Martin Bligh wrote:
It's looking to me like it might still need djprobes to implement, in
order to get the atomic and safe switchover from the original function
into the traced one. All rather sad, but seems to be true from all the
CPU errata, etc. If anyone can see a way round that, I'd love to hear
it.
But we don't need to fight the errata, there are fortunately solutions
that take care of it where it does exist (x86: djprobes/kprobes.)
What's more interesting, though, is that the method as it is proposed
at this stage *seems* to be easily portable to other archs. And where
such binary trickery is difficult to pull off, nothing precludes
having a universally "portable" mechanism including something akin to
switching between instrumented vs. normal function at function entry.
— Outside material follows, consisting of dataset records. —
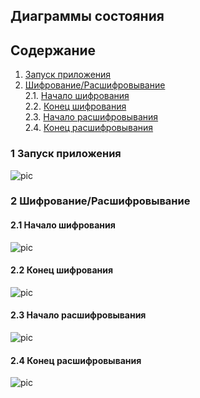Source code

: ## Диаграммы состояния

## Содержание

1. [Запуск приложения](#1)
2. [Шифрование/Расшифровывание](#2)\
2.1. [Начало шифрования](#3)\
2.2. [Конец шифрования](#4)\
2.3. [Начало расшифровывания](#5)\
2.4. [Конец расшифровывания](#6)

### 1 Запуск приложения <a name="1"></a>

![pic](https://github.com/DivakRoman850504/TRiTPO/Documents/Diagrams/States/start.png)

### 2 Шифрование/Расшифровывание <a name="2"></a>

#### 2.1 Начало шифрования <a name="3"></a>

![pic](https://github.com/DivakRoman850504/TRiTPO/Documents/Diagrams/States/enc_beginning.png)

#### 2.2 Конец шифрования <a name="4"></a>

![pic](https://github.com/DivakRoman850504/TRiTPO/Documents/Diagrams/States/enc_ending.png)

#### 2.3 Начало расшифровывания <a name="5"></a>

![pic](https://github.com/DivakRoman850504/TRiTPO/Documents/Diagrams/States/dec_beginning.png)

#### 2.4 Конец расшифровывания <a name="6"></a>

![pic](https://github.com/DivakRoman850504/TRiTPO/Documents/Diagrams/States/dec_ending.png)



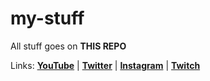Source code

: # my-stuff
All stuff goes on **THIS REPO**

Links:
**[YouTube](https://youtube.com/PayToUse1774)** | **[Twitter](https://twitter.com/Louie_PTU)** | **[Instagram](https://instagram.com/therealpaytouse)** | **[Twitch](https://twitch.tv/p_t_u_yt)**
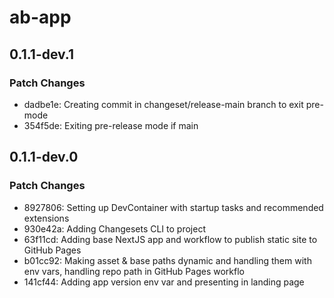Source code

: # ab-app

## 0.1.1-dev.1

### Patch Changes

- dadbe1e: Creating commit in changeset/release-main branch to exit pre-mode
- 354f5de: Exiting pre-release mode if main

## 0.1.1-dev.0

### Patch Changes

- 8927806: Setting up DevContainer with startup tasks and recommended extensions
- 930e42a: Adding Changesets CLI to project
- 63f11cd: Adding base NextJS app and workflow to publish static site to GitHub Pages
- b01cc92: Making asset & base paths dynamic and handling them with env vars, handling repo path in GitHub Pages workflo
- 141cf44: Adding app version env var and presenting in landing page
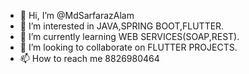 - 👋 Hi, I’m @MdSarfarazAlam
- 👀 I’m interested in JAVA,SPRING BOOT,FLUTTER.
- 🌱 I’m currently learning WEB SERVICES(SOAP,REST).
- 💞️ I’m looking to collaborate on FLUTTER PROJECTS.
- 📫 How to reach me 8826980464

<!---
MdSarfarazAlam/MdSarfarazAlam is a ✨ special ✨ repository because its `README.md` (this file) appears on your GitHub profile.
You can click the Preview link to take a look at your changes.
--->
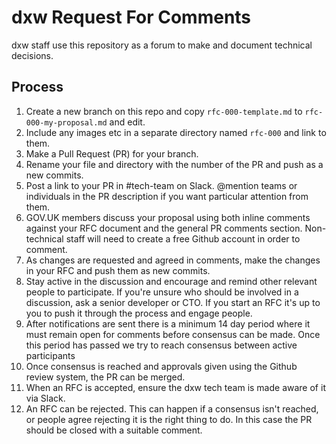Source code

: # dxw Request For Comments

dxw staff use this repository as a forum to make and document technical decisions.

## Process

1. Create a new branch on this repo and copy `rfc-000-template.md` to `rfc-000-my-proposal.md` and edit.
1. Include any images etc in a separate directory named `rfc-000` and link to them.
1. Make a Pull Request (PR) for your branch.
1. Rename your file and directory with the number of the PR and push as a new commits.
1. Post a link to your PR in #tech-team on Slack. @mention teams or individuals in the PR description if you want particular attention from them.
1. GOV.UK members discuss your proposal using both inline comments against your RFC document and the general PR comments section. Non-technical staff will need to create a free Github account in order to comment.
1. As changes are requested and agreed in comments, make the changes in your RFC and push them as new commits.
1. Stay active in the discussion and encourage and remind other relevant people to participate. If you're unsure who should be involved in a discussion, ask a senior developer or CTO. If you start an RFC it's up to you to push it through the process and engage people.
1. After notifications are sent there is a minimum 14 day period where it must remain open for comments before consensus can be made. Once this period has passed we try to reach consensus between active participants
1. Once consensus is reached and approvals given using the Github review system, the PR can be merged.
1. When an RFC is accepted, ensure the dxw tech team is made aware of it via Slack.
1. An RFC can be rejected. This can happen if a consensus isn't reached, or people agree rejecting it is the right thing to do. In this case the PR should be closed with a suitable comment.

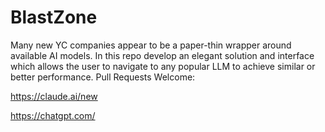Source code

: # BlastZone
Many new YC companies appear to be a paper-thin wrapper around available AI models. In this repo develop an elegant solution and interface which allows the user to navigate to any popular LLM to achieve similar or better performance. Pull Requests Welcome:


https://claude.ai/new

https://chatgpt.com/
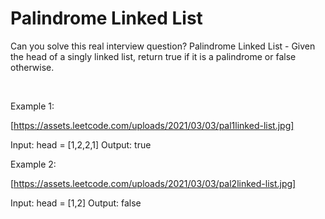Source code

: # Palindrome Linked List

Can you solve this real interview question? Palindrome Linked List - Given the head of a singly linked list, return true if it is a palindrome or false otherwise.

 

Example 1:

[https://assets.leetcode.com/uploads/2021/03/03/pal1linked-list.jpg]


Input: head = [1,2,2,1]
Output: true


Example 2:

[https://assets.leetcode.com/uploads/2021/03/03/pal2linked-list.jpg]


Input: head = [1,2]
Output: false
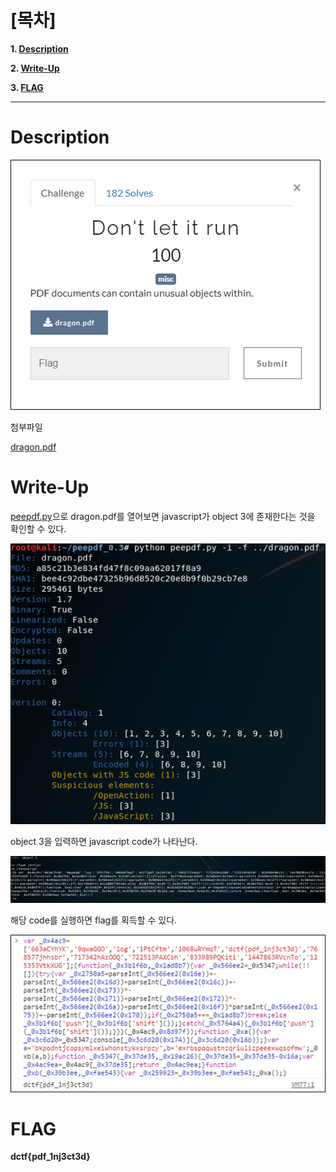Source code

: # [목차]
**1. [Description](#Description)**

**2. [Write-Up](#Write-Up)**

**3. [FLAG](#FLAG)**


***


# **Description**

![](images/2022-05-18-19-32-17.png)

첨부파일

[dragon.pdf](https://rdmd.readme.io/docs/code-blocks)


# **Write-Up**

[peepdf.py](https://rdmd.readme.io/docs/code-blocks)으로 dragon.pdf를 열어보면 javascript가 object 3에 존재한다는 것을 확인할 수 있다.

![](images/2022-05-18-19-33-06.png)

object 3을 입력하면 javascript code가 나타난다.

![](images/2022-05-18-19-33-14.png)

해당 code를 실행하면 flag를 획득할 수 있다.

![](images/2022-05-18-19-33-22.png)

# **FLAG**

**dctf{pdf_1nj3ct3d}**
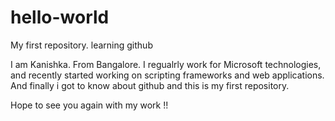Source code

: # hello-world
My first repository. learning github

I am Kanishka. From Bangalore.
I regualrly work for Microsoft technologies, and recently started working on scripting frameworks and web applications.
And finally i got to know about github and this is my first repository.

Hope to see you again with my work !!


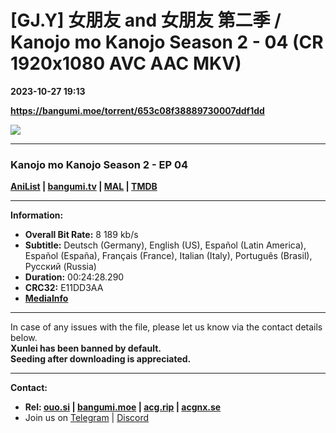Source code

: # [GJ.Y] 女朋友 and 女朋友 第二季 / Kanojo mo Kanojo Season 2 - 04 (CR 1920x1080 AVC AAC MKV)

**2023-10-27 19:13**

**https://bangumi.moe/torrent/653c08f38889730007ddf1dd**

![](https://img1.ak.crunchyroll.com/i/spire4-tmb/fecd612fd68117606c87416bf220ea7a1698431802_full.jpg)

* * *

### **__Kanojo mo Kanojo Season 2__** - EP 04

**[AniList](https://anilist.co/anime/154692) | [bangumi.tv](https://bgm.tv/subject/398949) | [MAL](https://myanimelist.net/anime/53040) | [TMDB](https://www.themoviedb.org/tv/113137)**

* * *

**Information:**

*   **Overall Bit Rate:** 8 189 kb/s
*   **Subtitle:** Deutsch (Germany), English (US), Español (Latin America), Español (España), Français (France), Italian (Italy), Português (Brasil), Русский (Russia)
*   **Duration:** 00:24:28.290
*   **CRC32:** E11DD3AA
*   **[MediaInfo](https://rr1---nfo.raws.dev/%5BGJ.Y%5D%20Kanojo%20mo%20Kanojo%20Season%202%20-%2004%20%28CR%201920x1080%20AVC%20AAC%20MKV%29%20%5BE11DD3AA%5D.mkv.nfo)**

* * *

In case of any issues with the file, please let us know via the contact details below.  
**Xunlei has been banned by default.**  
**Seeding after downloading is appreciated.**

* * *

**Contact:**

*   **Rel: [ouo.si](https://ouo.si/user/BraveSail) | [bangumi.moe](https://bangumi.moe/search/63e4b7585fa12c0007949b88) | [acg.rip](https://acg.rip/user/5570) | [acgnx.se](https://share.acgnx.se/user-529-1.html)**
*   Join us on [Telegram](https://kirara-fantasia.moe/telegram) | [Discord](https://kirara-fantasia.moe/discord)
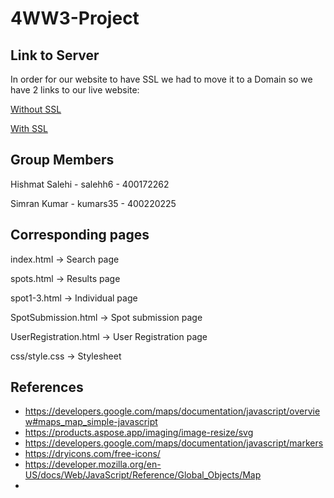 # 4WW3-Project

## Link to Server

In order for our website to have SSL we had to move it to a Domain so we have 2 links to our live website:

[Without SSL](http://3.21.3.118/)

[With SSL](hishmatsalehi.me)

## Group Members

Hishmat Salehi - salehh6 - 400172262

Simran Kumar - kumars35 - 400220225

## Corresponding pages

index.html -> Search page

spots.html -> Results page

spot1-3.html -> Individual page

SpotSubmission.html -> Spot submission page

UserRegistration.html -> User Registration page

css/style.css -> Stylesheet

## References

- https://developers.google.com/maps/documentation/javascript/overview#maps_map_simple-javascript
- https://products.aspose.app/imaging/image-resize/svg
- https://developers.google.com/maps/documentation/javascript/markers
- https://dryicons.com/free-icons/
- https://developer.mozilla.org/en-US/docs/Web/JavaScript/Reference/Global_Objects/Map
- 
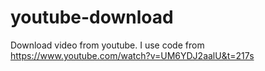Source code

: # youtube-download
Download video from youtube.
I use code from https://www.youtube.com/watch?v=UM6YDJ2aalU&t=217s
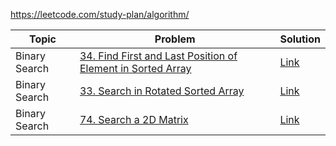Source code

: https://leetcode.com/study-plan/algorithm/

| Topic | Problem | Solution |
| --- | ---     | ---      |
| Binary Search | [34. Find First and Last Position of Element in Sorted Array](https://leetcode.com/problems/find-first-and-last-position-of-element-in-sorted-array/)    | [Link](https://github.com/joanne-wu-hoo/leetcode-algo/blob/main/34-find-first-and-last-position-of-element-in-sorted-array.js)      |
| Binary Search | [33. Search in Rotated Sorted Array](https://leetcode.com/problems/search-in-rotated-sorted-array/) | [Link](https://github.com/joanne-wu-hoo/leetcode-algo/blob/main/33-search-in-rotated-sorted-array.js)| 
| Binary Search | [74. Search a 2D Matrix]([https://leetcode.com/problems/search-in-rotated-sorted-array/](https://leetcode.com/problems/search-a-2d-matrix/)) | [Link]([https://github.com/joanne-wu-hoo/leetcode-algo/blob/main/33-search-in-rotated-sorted-array.js](https://github.com/joanne-wu-hoo/leetcode-algo/blob/main/74-search-2d-matrix.js))| 
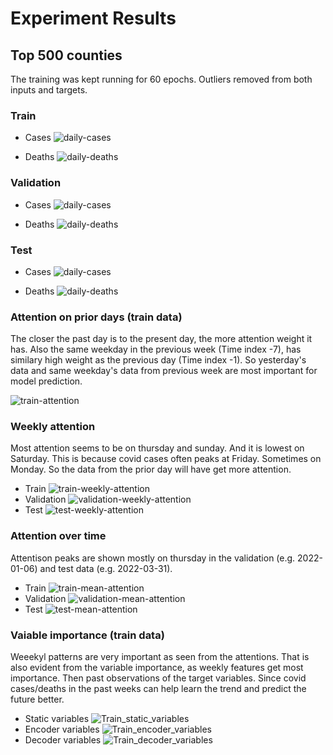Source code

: # Experiment Results

## Top 500 counties

The training was kept running for 60 epochs. Outliers removed from both inputs and targets.

### Train

* Cases
![daily-cases](/TFT-pytorch/results/top_500_target_cleaned_unscaled/figures/Summed_plot_Cases_Train_avg.jpg)

* Deaths
![daily-deaths](/TFT-pytorch/results/top_500_target_cleaned_unscaled/figures/Summed_plot_Deaths_Train_avg.jpg)

### Validation

* Cases
![daily-cases](/TFT-pytorch/results/top_500_target_cleaned_unscaled/figures/Summed_plot_Cases_Validation_avg.jpg)

* Deaths
![daily-deaths](/TFT-pytorch/results/top_500_target_cleaned_unscaled/figures/Summed_plot_Deaths_Validation_avg.jpg)

### Test

* Cases
![daily-cases](/TFT-pytorch/results/top_500_target_cleaned_unscaled/figures/Summed_plot_Cases_Test_avg.jpg)

* Deaths
![daily-deaths](/TFT-pytorch/results/top_500_target_cleaned_unscaled/figures/Summed_plot_Deaths_Test_avg.jpg)

### Attention on prior days (train data)

The closer the past day is to the present day, the more attention weight it has. Also the same weekday in the previous week (Time index -7), has similary high weight as the previous day (Time index -1). So yesterday's data and same weekday's data from previous week are most important for model prediction.

![train-attention](/TFT-pytorch/results/top_500_target_cleaned_unscaled/figures/Train_attention.jpg)

### Weekly attention

Most attention seems to be on thursday and sunday. And it is lowest on Saturday. This is because covid cases often peaks at Friday. Sometimes on Monday. So the data from the prior day will have get more attention.

* Train ![train-weekly-attention](/TFT-pytorch/results/top_500_target_cleaned_unscaled/figures/Train_weekly_attention.jpg)
* Validation ![validation-weekly-attention](/TFT-pytorch/results/top_500_target_cleaned_unscaled/figures/Validation_weekly_attention.jpg)
* Test ![test-weekly-attention](/TFT-pytorch/results/top_500_target_cleaned_unscaled/figures/Test_weekly_attention.jpg)

### Attention over time

Attentison peaks are shown mostly on thursday in the validation (e.g. 2022-01-06) and test data (e.g. 2022-03-31).

* Train ![train-mean-attention](/TFT-pytorch/results/top_500_target_cleaned_unscaled/figures/Train_mean_attention.jpg)
* Validation ![validation-mean-attention](/TFT-pytorch/results/top_500_target_cleaned_unscaled/figures/Validation_mean_attention.jpg)
* Test ![test-mean-attention](/TFT-pytorch/results/top_500_target_cleaned_unscaled/figures/Test_mean_attention.jpg)

### Vaiable importance (train data)

Weeekyl patterns are very important as seen from the attentions. That is also evident from the variable importance, as weekly features get most importance. Then past observations of the target variables. Since covid cases/deaths in the past weeks can help learn the trend and predict the future better.

* Static variables ![Train_static_variables](/TFT-pytorch/results/top_500_target_cleaned_unscaled/figures/Train_static_variables.jpg)
* Encoder variables ![Train_encoder_variables](/TFT-pytorch/results/top_500_target_cleaned_unscaled/figures/Train_encoder_variables.jpg)
* Decoder variables ![Train_decoder_variables](/TFT-pytorch/results/top_500_target_cleaned_unscaled/figures/Train_decoder_variables.jpg)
Even such conditional ifs can be optimized by the CPU nowadays.
The picture is, nevertheless, very bright at the moment (I think).
Just have a 5byte filler at function entry such as Hiramatsu-san
suggested, and use djprobes to fork to instrumented function. The
unconditional jump in the filler will most likely be utterly
unmeasurable, and benchmarks should confirm this.
So:
On x86: use 5byte filler and djprobes.
On "sane" archs: use filler and override as explained earlier.
Elsewhere: use standard "if" or function pointer at function entry.